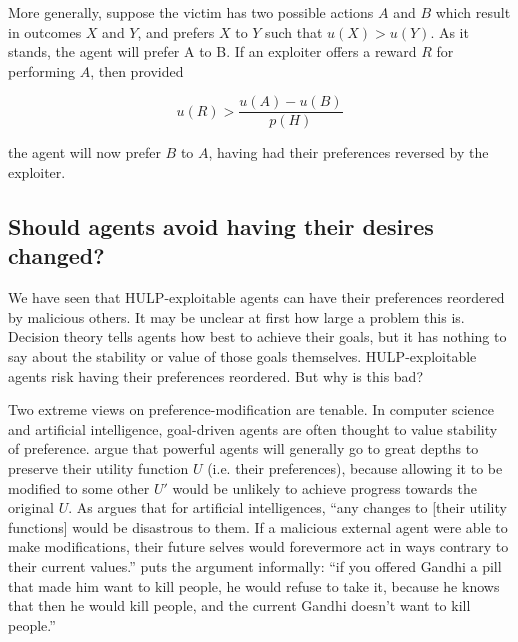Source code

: \documentclass{article}
\begin{document}
More generally, suppose the victim has two possible actions \(A\) and \(B\) which result in outcomes \(X\) and \(Y\), and prefers \(X\) to \(Y\) such that \(u(X)>u(Y)\). As it stands, the agent will prefer A to B. If an exploiter offers a reward \(R\) for performing \(A\), then provided

\[u(R) > \frac{u(A)-u(B)}{p(H)}\]

the agent will now prefer \(B\) to \(A\), having had their preferences reversed by the exploiter.

\subsection{Should agents avoid having their desires changed?}

We have seen that HULP-exploitable agents can have their preferences reordered by malicious others. It may be unclear at first how large a problem this is. Decision theory tells agents how best to achieve their goals, but it has nothing to say about the stability or value of those goals themselves. HULP-exploitable agents risk having their preferences reordered. But why is this bad?

Two extreme views on preference-modification are tenable. In computer science and artificial intelligence, goal-driven agents are often thought to value stability of preference. \citep{omohundro2008basic,bostrom2012will} argue that powerful agents will generally go to great depths to preserve their utility function \(U\) (i.e. their preferences), because allowing it to be modified to some other \(U'\) would be unlikely to achieve progress towards the original \(U\). As \citep{omohundro2008basic} argues that for artificial intelligences, ``any changes to [their utility functions] would be disastrous to them. If a malicious external agent were able to make modifications, their future selves would forevermore act in ways contrary to their current values.'' \citep{1_yudkowsky_2012} puts the argument informally: ``if you offered Gandhi a pill that made him want to kill people, he would refuse to take it, because he knows that then he would kill people, and the current Gandhi doesn't want to kill people.'' %
\end{document}
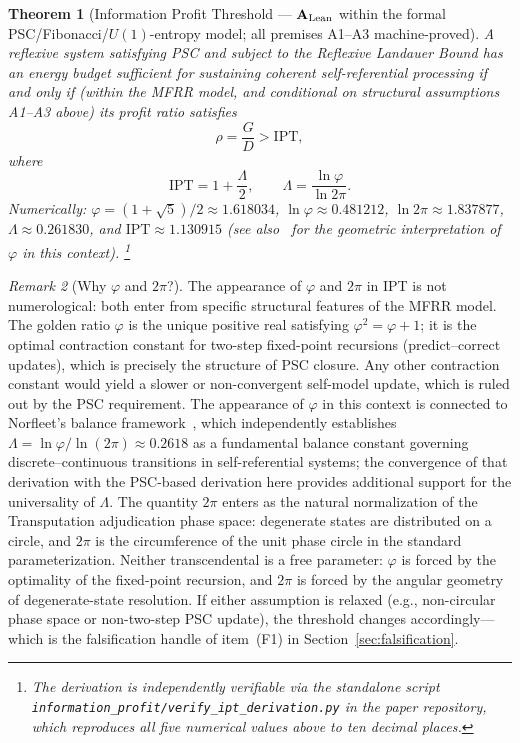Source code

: \documentclass[11pt,twocolumn]{article}
\newcommand{\CatAL}{\ensuremath{\textbf{A}_{\rm Lean}}}
\newtheorem{theorem}{Theorem}[section]
\theoremstyle{remark}
\newtheorem{remark}[theorem]{Remark}
\begin{document}
\begin{theorem}[Information Profit Threshold --- \textup{$\CatAL$ within the formal PSC/Fibonacci/$U(1)$-entropy model; all premises A1--A3 machine-proved}]
\label{thm:ipt}
A reflexive system satisfying PSC and subject to the Reflexive Landauer
Bound has an energy budget sufficient for sustaining coherent
self-referential processing if and only if (within the MFRR model,
and conditional on structural assumptions A1--A3 above)
its profit ratio satisfies
\[
  \rho = \frac{G}{D} > \mathrm{IPT},
\]
where
\begin{equation}
  \label{eq:ipt}
  \boxed{\mathrm{IPT} = 1 + \frac{\Lambda}{2},
  \qquad \Lambda = \frac{\ln\varphi}{\ln 2\pi}.}
\end{equation}
Numerically: $\varphi = (1+\sqrt{5})/2 \approx 1.618034$,
$\ln\varphi \approx 0.481212$, $\ln 2\pi \approx 1.837877$,
$\Lambda \approx 0.261830$, and $\mathrm{IPT} \approx 1.130915$
(see also~\cite{NorfleetPrivComm} for the geometric
interpretation of $\varphi$ in this context).%
\footnote{The derivation is independently verifiable via the standalone script
\texttt{information\_profit/verify\_ipt\_derivation.py} in the paper repository,
which reproduces all five numerical values above to ten decimal places.}
\end{theorem}

\begin{remark}[Why $\varphi$ and $2\pi$?]
\label{rem:transcendentals}
The appearance of $\varphi$ and $2\pi$ in IPT is not numerological: both
enter from specific structural features of the MFRR model. The golden ratio
$\varphi$ is the unique positive real satisfying $\varphi^2 = \varphi + 1$;
it is the optimal contraction constant for two-step fixed-point recursions
(predict--correct updates), which is precisely the structure of PSC closure.
Any other contraction constant would yield a slower or non-convergent
self-model update, which is ruled out by the PSC requirement. The appearance
of $\varphi$ in this context is connected to Norfleet's balance
framework~\cite{NorfleetPrivComm}, which independently establishes
$\Lambda = \ln\varphi/\ln(2\pi) \approx 0.2618$ as a fundamental balance
constant governing discrete--continuous transitions in self-referential
systems; the convergence of that derivation with the PSC-based derivation
here provides additional support for the universality of $\Lambda$.
The quantity $2\pi$ enters as the natural normalization of the Transputation adjudication phase
space: degenerate states are distributed on a circle, and $2\pi$ is the
circumference of the unit phase circle in the standard parameterization.
Neither transcendental is a free parameter: $\varphi$ is forced by the
optimality of the fixed-point recursion, and $2\pi$ is forced by the
angular geometry of degenerate-state resolution. If either assumption is
relaxed (e.g., non-circular phase space or non-two-step PSC update), the
threshold changes accordingly---which is the falsification handle of
item~(F1) in Section~\ref{sec:falsification}.
\end{remark}
\end{document}
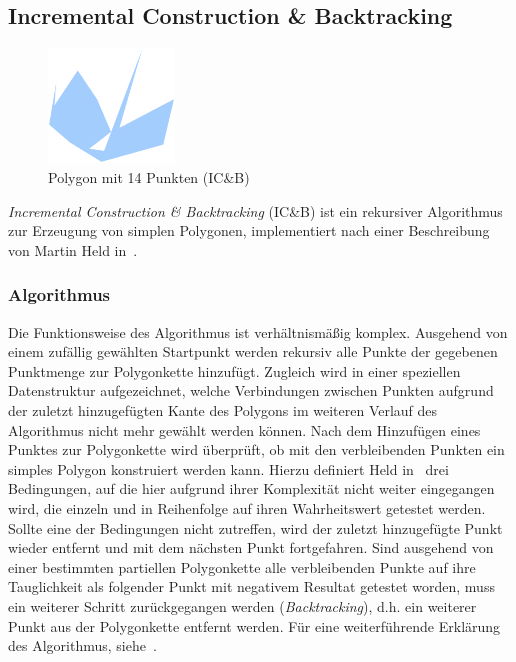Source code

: \subsection{Incremental Construction \& Backtracking}

  \begin{figure}[h]
    \begin{center}
      \includegraphics[width=0.3\textwidth]{img/icb14.eps}
    \end{center}
    \caption{Polygon mit 14 Punkten (IC\&B)}
    \label{fig:icb14}
  \end{figure}

  \emph{Incremental Construction \& Backtracking} (IC\&B) ist ein rekursiver
  Algorithmus zur Erzeugung von simplen Polygonen, implementiert nach einer
  Beschreibung von Martin Held in~\cite{held98polygons}.

  \subsubsection{Algorithmus}

    Die Funktionsweise des Algorithmus ist verhältnismäßig komplex. Ausgehend
    von einem zufällig gewählten Startpunkt werden rekursiv alle Punkte der
    gegebenen Punktmenge zur Polygonkette hinzufügt. Zugleich wird in einer
    speziellen Datenstruktur aufgezeichnet, welche Verbindungen zwischen
    Punkten aufgrund der zuletzt hinzugefügten Kante des Polygons im weiteren
    Verlauf des Algorithmus nicht mehr gewählt werden können. Nach dem
    Hinzufügen eines Punktes zur Polygonkette wird überprüft, ob mit den
    verbleibenden Punkten ein simples Polygon konstruiert werden kann. Hierzu
    definiert Held in~\cite{held98polygons} drei Bedingungen, auf die hier 
    aufgrund ihrer Komplexität nicht weiter eingegangen wird, die einzeln und
    in Reihenfolge auf ihren Wahrheitswert getestet werden. Sollte eine der
    Bedingungen nicht zutreffen, wird der zuletzt hinzugefügte Punkt wieder
    entfernt und mit dem nächsten Punkt fortgefahren. Sind ausgehend von einer
    bestimmten partiellen Polygonkette alle verbleibenden Punkte auf ihre
    Tauglichkeit als folgender Punkt mit negativem Resultat getestet worden,
    muss ein weiterer Schritt zurückgegangen werden (\emph{Backtracking}),
    d.h. ein weiterer Punkt aus der Polygonkette entfernt werden. Für eine
    weiterführende Erklärung des Algorithmus, siehe~\cite{held98polygons}.

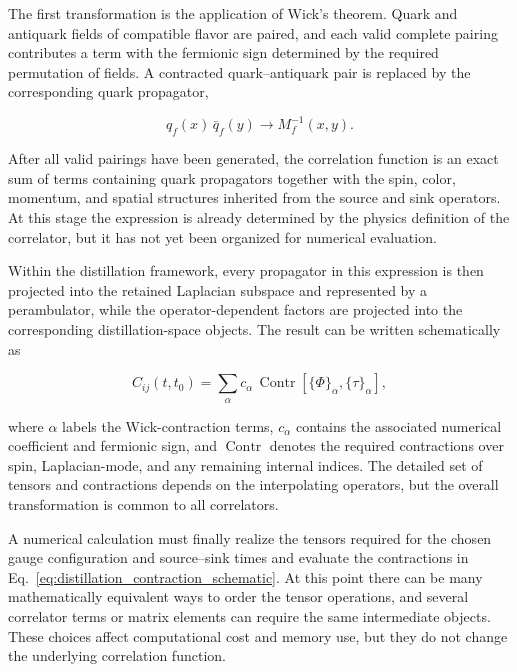 \documentclass[11pt]{article}
\begin{document}
The first transformation is the application of Wick's theorem. Quark and
antiquark fields of compatible flavor are paired, and each valid complete
pairing contributes a term with the fermionic sign determined by the required
permutation of fields. A contracted quark--antiquark pair is replaced by the
corresponding quark propagator,

\begin{equation}
q_f(x)\,\bar q_f(y)
\longrightarrow
M_f^{-1}(x,y).
\label{eq:wick_to_propagator}
\end{equation}

After all valid pairings have been generated, the correlation function is an
exact sum of terms containing quark propagators together with the spin, color,
momentum, and spatial structures inherited from the source and sink operators.
At this stage the expression is already determined by the physics definition
of the correlator, but it has not yet been organized for numerical evaluation.

Within the distillation framework, every propagator in this expression is then
projected into the retained Laplacian subspace and represented by a
perambulator, while the operator-dependent factors are projected into the
corresponding distillation-space objects. The result can be written
schematically as

\begin{equation}
C_{ij}(t,t_0)
=
\sum_{\alpha}
 c_{\alpha}\,
\operatorname{Contr}
\left[
\{\Phi\}_{\alpha},
\{\tau\}_{\alpha}
\right],
\label{eq:distillation_contraction_schematic}
\end{equation}

where \(\alpha\) labels the Wick-contraction terms, \(c_{\alpha}\) contains the
associated numerical coefficient and fermionic sign, and
\(\operatorname{Contr}\) denotes the required contractions over spin,
Laplacian-mode, and any remaining internal indices. The detailed set of tensors
and contractions depends on the interpolating operators, but the overall
transformation is common to all correlators.

A numerical calculation must finally realize the tensors required for the
chosen gauge configuration and source--sink times and evaluate the contractions
in Eq.~\eqref{eq:distillation_contraction_schematic}. At this point there can be
many mathematically equivalent ways to order the tensor operations, and several
correlator terms or matrix elements can require the same intermediate objects.
These choices affect computational cost and memory use, but they do not change
the underlying correlation function.
\end{document}
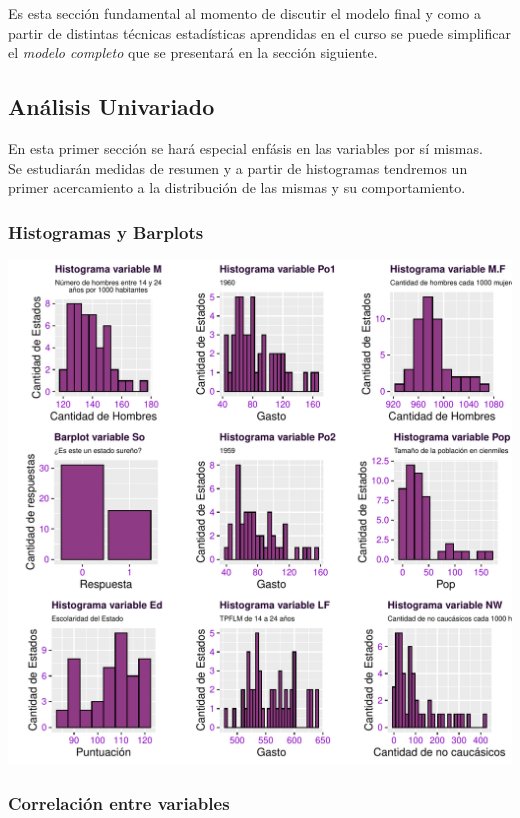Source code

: \documentclass[11pt,a4paper]{article}\usepackage[]{graphicx}\usepackage[]{color}
\makeatletter
\def\maxwidth{ %
  \ifdim\Gin@nat@width>\linewidth
    \linewidth
  \else
    \Gin@nat@width
  \fi
}
\newenvironment{knitrout}{}{} %
\makeatother
\begin{document}
Es esta sección fundamental al momento de discutir el modelo final y como a partir de distintas técnicas estadísticas aprendidas en el curso se puede simplificar el \textit{modelo completo} que se presentará en la sección siguiente.

\subsection{Análisis Univariado}
En esta primer sección se hará especial enfásis en las variables por sí mismas.
\\

Se estudiarán medidas de resumen y a partir de histogramas tendremos un primer acercamiento a la distribución de las mismas y su comportamiento.

\newpage
\subsubsection{Histogramas y Barplots}
\begin{knitrout}
\color{fgcolor}
\includegraphics[width=\maxwidth]{figure/unnamed-chunk-2-1} 

\end{knitrout}
\newpage

\subsubsection{Correlación entre variables}
\end{document}
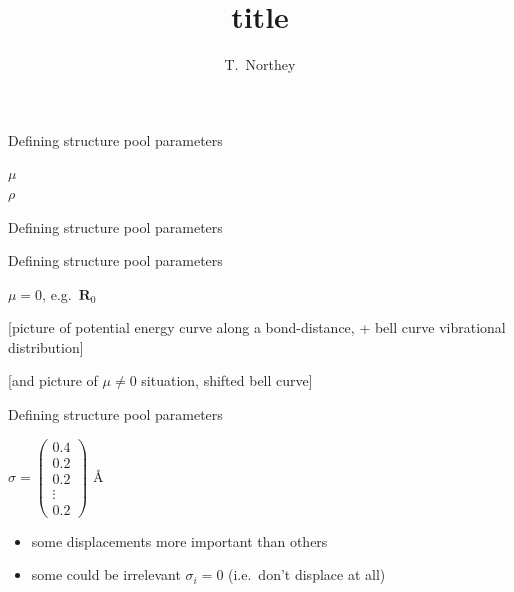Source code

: \documentclass{beamer}
\title{title}
\author{T.\ Northey}
\begin{document}
\begin{frame}[plain]
    \maketitle
\end{frame}

\begin{frame}{Defining structure pool parameters}
\begin{center}
	{\huge$\mu$}\qquad{}\\
	\vspace{2cm}
	{\huge$\rho$}
\end{center}
\end{frame}

\begin{frame}{Defining structure pool parameters}
	\begin{center}

	\end{center}
\end{frame}

\begin{frame}{Defining structure pool parameters}
		\begin{center}
	{\huge$\mu=0$, e.g.\ $\textbf{R}_0$}
		\end{center}
	
	[picture of potential energy curve along a bond-distance, + bell curve vibrational distribution]
	
	[and picture of $\mu\neq 0$ situation, shifted bell curve]
\end{frame}

\begin{frame}{Defining structure pool parameters}
		\begin{center}
	$\sigma=\begin{pmatrix}
	0.4 \\
	0.2\\
	0.2\\
	\vdots\\
	0.2
	\end{pmatrix}
	$ \AA
		\end{center}
	
	\begin{itemize}
		\item some displacements more important than others
		\item some could be irrelevant $\sigma_i = 0$ (i.e.\ don't displace at all)
	\end{itemize}

\end{frame}
\end{document}
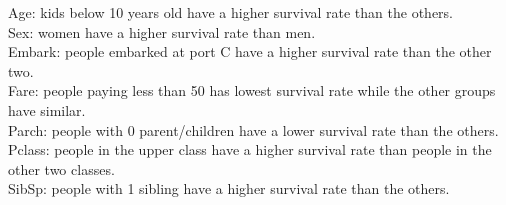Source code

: \documentclass[12pt]{article}
\begin{document}
        Age: kids below 10 years old have a higher survival rate than the others.\\
        \hspace*{6mm}Sex: women have a higher survival rate than men.\\
        \hspace*{6mm}Embark: people embarked at port C have a higher survival rate than the other two. \\
        \hspace*{6mm}Fare: people paying less than 50 has lowest survival rate while the other groups have similar.\\
       \hspace*{6mm} Parch: people with 0 parent/children have a lower survival rate than the others.\\
        \hspace*{6mm}Pclass: people in the upper class have a higher survival rate than people in the other two classes.\\
        \hspace*{6mm}SibSp: people with 1 sibling have a higher survival rate than the others.\\
\end{document}
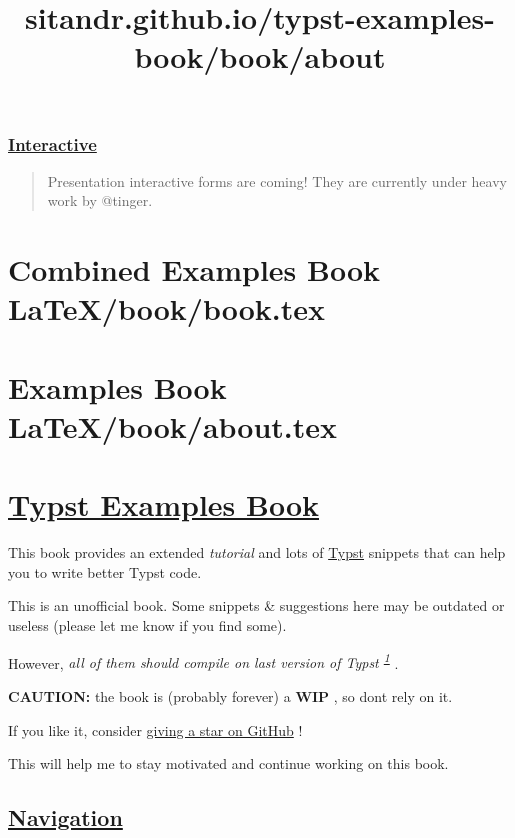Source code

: \subsubsection{\texorpdfstring{\hyperref[interactive]{Interactive}}{Interactive}}\label{interactive}

\begin{quote}
Presentation interactive forms are coming! They are currently under
heavy work by @tinger.
\end{quote}






\section{Combined Examples Book LaTeX/book/book.tex}
\section{Examples Book LaTeX/book/about.tex}
\title{sitandr.github.io/typst-examples-book/book/about}

\section{\texorpdfstring{\hyperref[typst-examples-book]{Typst Examples
Book}}{Typst Examples Book}}\label{typst-examples-book}

This book provides an extended \emph{tutorial} and lots of
\href{https://github.com/typst/typst}{Typst} snippets that can help you
to write better Typst code.

This is an unofficial book. Some snippets \& suggestions here may be
outdated or useless (please let me know if you find some).

However, \emph{all of them should compile on last version of Typst
\textsuperscript{\hyperref[1]{1}}} .

\textbf{CAUTION:} the book is (probably forever) a \textbf{WIP} , so
don\textquotesingle t rely on it.

If you like it, consider
\href{https://github.com/sitandr/typst-examples-book}{giving a star on
GitHub} !

This will help me to stay motivated and continue working on this book.

\subsection{\texorpdfstring{\hyperref[navigation]{Navigation}}{Navigation}}\label{navigation}

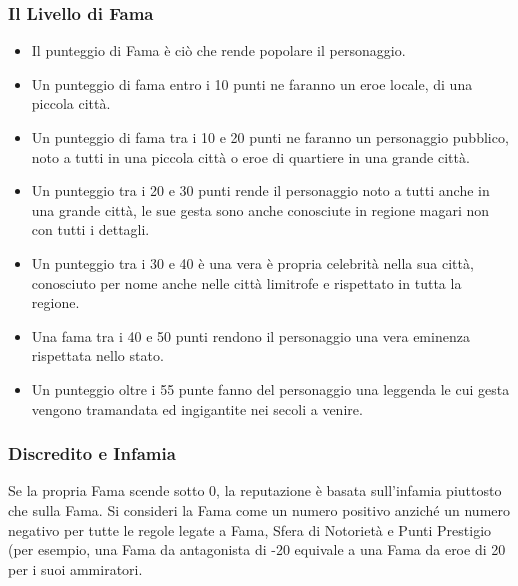 \documentclass[a4paper,twoside,openany]{book}
\begin{document}
\begin{multicols}{2}

\subsubsection{Il Livello di Fama}

\begin{itemize}[leftmargin=*]


\item Il punteggio di Fama è ciò che rende popolare il personaggio.

\item Un punteggio di fama entro i 10 punti ne faranno un eroe locale, di una piccola città.

\item Un punteggio di fama tra i 10 e 20 punti ne faranno un personaggio pubblico, noto a tutti in una piccola città o eroe di quartiere in una grande città.

\item Un punteggio tra i 20 e 30 punti rende il personaggio noto a tutti anche in una grande città, le sue gesta sono anche conosciute in regione magari non con tutti i dettagli.

\item Un punteggio tra i 30 e 40 è una vera è propria celebrità nella sua città, conosciuto per nome anche nelle città limitrofe e rispettato in tutta la regione.

\item Una fama tra i 40 e 50 punti rendono il personaggio una vera eminenza rispettata nello stato.

\item Un punteggio oltre i 55 punte fanno del personaggio una leggenda le cui gesta vengono tramandata ed ingigantite nei secoli a venire.

\end{itemize}

\subsubsection{Discredito e Infamia}


Se la propria Fama scende sotto 0, la reputazione è basata sull'infamia piuttosto che sulla Fama. Si consideri la Fama come un numero positivo anziché un numero negativo per tutte le regole legate a Fama, Sfera di Notorietà e Punti Prestigio (per esempio, una Fama da antagonista di -20 equivale a una Fama da eroe di 20 per i suoi ammiratori.



\end{multicols}
\end{document}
= = = = = = =
> [REQUIRED WORK] Exact repeats of the lines from the first one in the data through the line containing "the agent will now" make up the answer. Pictures do not.

> [ANSWER BOX]
Source code

: \documentclass{article}
\begin{document}
More generally, suppose the victim has two possible actions \(A\) and \(B\) which result in outcomes \(X\) and \(Y\), and prefers \(X\) to \(Y\) such that \(u(X)>u(Y)\). As it stands, the agent will prefer A to B. If an exploiter offers a reward \(R\) for performing \(A\), then provided

\[u(R) > \frac{u(A)-u(B)}{p(H)}\]

the agent will now prefer \(B\) to \(A\), having had their preferences reversed by the exploiter.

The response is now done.